**What is required**
Once you find the line in the listing below that contains "Based on mern.js.org tutorial", copy it and every following line exactly, stopping at the end.

**Data in this exercise**
====
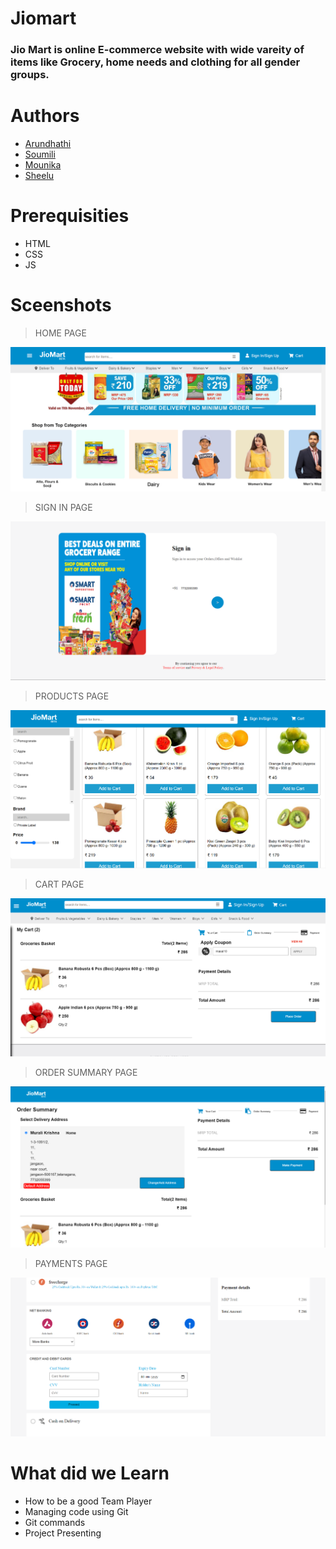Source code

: # Jiomart

### Jio Mart is online E-commerce website with wide vareity of items like Grocery, home needs and clothing for all gender groups.

# Authors

- [Arundhathi](https://github.com/arundhathi6/Jiomart)
- [Soumili](https://github.com/Sou156)
- [Mounika](https://github.com/monika-4oop)
- [Sheelu](https://github.com/sheeluofficial)

# Prerequisities

- HTML
- CSS
- JS



# Sceenshots

> HOME PAGE

![homepage](./rsc/home.png)

> SIGN IN PAGE

![signin](./rsc/signin.png)

> PRODUCTS PAGE

![productspage](./rsc/products.png)

> CART PAGE

![cartpage](./rsc/cart.png)

> ORDER SUMMARY PAGE

![orderpage](./rsc/ordersummary.png)

> PAYMENTS PAGE

![paymentspage](./rsc/payment.png)

# What did we Learn

- How to be a good Team Player
- Managing code using Git
- Git commands
- Project Presenting 
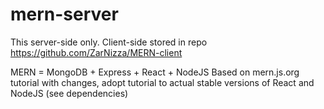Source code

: # mern-server
This server-side only. Client-side stored in repo https://github.com/ZarNizza/MERN-client

MERN = MongoDB + Express + React + NodeJS
Based on mern.js.org tutorial
with changes, adopt tutorial to actual stable versions of React and NodeJS (see dependencies)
====
**Answer to this problem**
Based on mern.js.org tutorial
with changes, adopt tutorial to actual stable versions of React and NodeJS (see dependencies)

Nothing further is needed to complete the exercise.